Keynotes
Prof. Kazue Sako
Waseda University, Japan
Dr. Kazue Sako is a professor in the Department of Computer Science and Engineering at Waseda University. Her research focuses on cryptographic protocols designed to enhance privacy and fairness, including electronic voting systems, anonymous authentication schemes, and digital lottery systems. Before transitioning to academia, she worked in the industry, where she contributed to securing systems widely used in society. She currently serves on various governmental committees in Japan, including those of the Digital Agency, the Financial Services Agency, Cabinet Secretariat, the Ministry of Health, Labour, and Welfare, and the Supreme Court. Additionally, she has held roles as Program Co-Chair or Chair for numerous international conferences including ASIACRYPT, RSA conference Cryptographer's Track, Financial Cryptography and Data Security, ESORICS and PKC. She is a council member of the Science Council of Japan, and was the 26th president of Japan Society for Industrial and Applied Mathematics. She is currently serving as a vice chair of MyDataJapan.
Abstract: In today's world, where so many social activities occur online, proving one's identity has become a critical step in initiating interactions. Traditionally, this has been done using IDs and passwords, with the latter needing to be unique and sufficiently complex for each service. However, with the advent of digital signatures and zero-knowledge proofs, a more secure and privacy-preserving approach is possible: using a pair of public and secret keys as a universal ID and password across multiple services and incorporate unlinkable selective disclosure and predicate proofs, to enhance privacy.
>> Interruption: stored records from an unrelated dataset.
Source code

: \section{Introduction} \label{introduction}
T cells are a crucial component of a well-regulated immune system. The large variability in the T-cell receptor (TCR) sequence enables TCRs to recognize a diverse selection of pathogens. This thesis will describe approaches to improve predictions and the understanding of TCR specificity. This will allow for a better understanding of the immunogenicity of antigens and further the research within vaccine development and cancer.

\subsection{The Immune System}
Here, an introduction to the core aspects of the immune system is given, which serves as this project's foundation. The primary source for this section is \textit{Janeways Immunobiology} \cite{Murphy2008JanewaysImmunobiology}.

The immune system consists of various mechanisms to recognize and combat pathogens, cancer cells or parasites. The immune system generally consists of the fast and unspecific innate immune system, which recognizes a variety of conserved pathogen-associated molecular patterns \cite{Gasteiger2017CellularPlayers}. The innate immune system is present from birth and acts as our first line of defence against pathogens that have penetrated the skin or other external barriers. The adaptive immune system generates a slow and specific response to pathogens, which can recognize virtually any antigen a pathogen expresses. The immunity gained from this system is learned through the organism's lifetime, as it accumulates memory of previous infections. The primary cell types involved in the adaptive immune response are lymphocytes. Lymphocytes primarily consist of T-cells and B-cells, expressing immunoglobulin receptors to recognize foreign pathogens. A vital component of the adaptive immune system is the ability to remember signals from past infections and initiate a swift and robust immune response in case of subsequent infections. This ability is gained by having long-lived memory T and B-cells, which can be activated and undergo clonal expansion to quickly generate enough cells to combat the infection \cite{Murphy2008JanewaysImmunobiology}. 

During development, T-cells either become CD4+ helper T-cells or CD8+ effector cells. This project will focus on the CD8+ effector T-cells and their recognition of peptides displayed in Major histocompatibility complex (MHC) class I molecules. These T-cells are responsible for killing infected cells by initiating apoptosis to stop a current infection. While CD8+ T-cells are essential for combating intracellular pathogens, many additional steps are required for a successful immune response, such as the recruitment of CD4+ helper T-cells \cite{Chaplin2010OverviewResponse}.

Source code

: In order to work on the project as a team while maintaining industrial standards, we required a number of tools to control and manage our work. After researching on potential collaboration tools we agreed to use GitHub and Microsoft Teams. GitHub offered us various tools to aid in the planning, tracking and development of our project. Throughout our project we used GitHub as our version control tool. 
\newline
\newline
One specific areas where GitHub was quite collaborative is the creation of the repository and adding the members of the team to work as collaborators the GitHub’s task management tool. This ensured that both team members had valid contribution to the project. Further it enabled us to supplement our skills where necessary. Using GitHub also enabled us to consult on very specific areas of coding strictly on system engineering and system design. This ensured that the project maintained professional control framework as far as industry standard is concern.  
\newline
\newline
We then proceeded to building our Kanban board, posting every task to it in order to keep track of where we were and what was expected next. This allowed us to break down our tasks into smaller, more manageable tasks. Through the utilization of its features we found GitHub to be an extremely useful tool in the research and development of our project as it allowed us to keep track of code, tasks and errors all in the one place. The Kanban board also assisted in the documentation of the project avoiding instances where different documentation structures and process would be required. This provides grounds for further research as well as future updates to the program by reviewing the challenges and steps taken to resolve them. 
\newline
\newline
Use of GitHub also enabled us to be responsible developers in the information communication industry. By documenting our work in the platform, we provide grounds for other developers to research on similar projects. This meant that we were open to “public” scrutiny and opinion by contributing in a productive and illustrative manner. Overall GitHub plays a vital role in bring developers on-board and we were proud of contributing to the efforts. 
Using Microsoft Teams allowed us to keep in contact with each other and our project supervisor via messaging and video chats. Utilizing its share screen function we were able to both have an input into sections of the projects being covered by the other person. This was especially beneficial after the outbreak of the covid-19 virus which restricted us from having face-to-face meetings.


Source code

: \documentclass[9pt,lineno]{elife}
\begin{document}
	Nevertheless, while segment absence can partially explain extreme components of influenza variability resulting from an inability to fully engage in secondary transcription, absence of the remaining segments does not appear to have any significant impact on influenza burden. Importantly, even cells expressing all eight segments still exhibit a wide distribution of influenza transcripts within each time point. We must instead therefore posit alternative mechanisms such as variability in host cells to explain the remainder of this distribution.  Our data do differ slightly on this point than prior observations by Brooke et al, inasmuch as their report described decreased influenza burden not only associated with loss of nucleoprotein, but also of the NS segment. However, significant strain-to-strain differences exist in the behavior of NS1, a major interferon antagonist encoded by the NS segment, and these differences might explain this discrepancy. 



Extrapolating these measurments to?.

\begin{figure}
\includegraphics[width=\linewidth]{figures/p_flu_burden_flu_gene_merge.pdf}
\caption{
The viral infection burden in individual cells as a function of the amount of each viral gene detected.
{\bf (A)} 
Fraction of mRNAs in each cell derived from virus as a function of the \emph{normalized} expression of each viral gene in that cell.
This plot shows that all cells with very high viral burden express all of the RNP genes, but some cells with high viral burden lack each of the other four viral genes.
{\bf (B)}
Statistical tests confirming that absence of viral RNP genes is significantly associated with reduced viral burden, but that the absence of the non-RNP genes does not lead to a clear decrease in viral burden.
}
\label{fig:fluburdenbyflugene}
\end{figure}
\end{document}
In this talk, we will explore some of the challenges involved in bringing these advancements into practical use within our society. One key example is the framework of Verifiable Credentials, which allows individuals to assert their identity or specific attributes necessary to access services. It is crucial to reexamine what properties need to be proven in realistic scenarios to ensure these systems are both effective and aligned with real-world environments.
Prof. Man Ho (Allen) Au
The Hong Kong Polytechnic University, Hong Kong
Prof. Man Ho Allen Au is a Full Professor at the Department of Computing of The Hong Kong Polytechnic University. His research interests include information security, cryptography, blockchain technology, and their applications. He has published over 200 refereed papers in top journals and conferences, including CRYPTO, ASIACRYPT, ACM CCS, NDSS, IEEE S&P, SIGMOD, SOSP, IEEE TIFS, IEEE TDSC, and others. He was a recipient of the 2023 BOCHK Science and Technology Innovation Prize (STIP) in FinTech and 2009 PET runner-up award for outstanding research in privacy-enhancing technologies. His team won the ZPrize - Open Division Plonk-DIZK GPU Acceleration prize, which came with a cash award of 550K USD. He has been ranked as HKU Scholar in the Top 1% (by Clarivate Analytics in the top 1% worldwide by citations) in 2020 - 2022. He is also listed as the World's Top 2% Scientists by single-year impact and by career-long impact in the list published by Stanford University in Oct 2022 and Oct 2023.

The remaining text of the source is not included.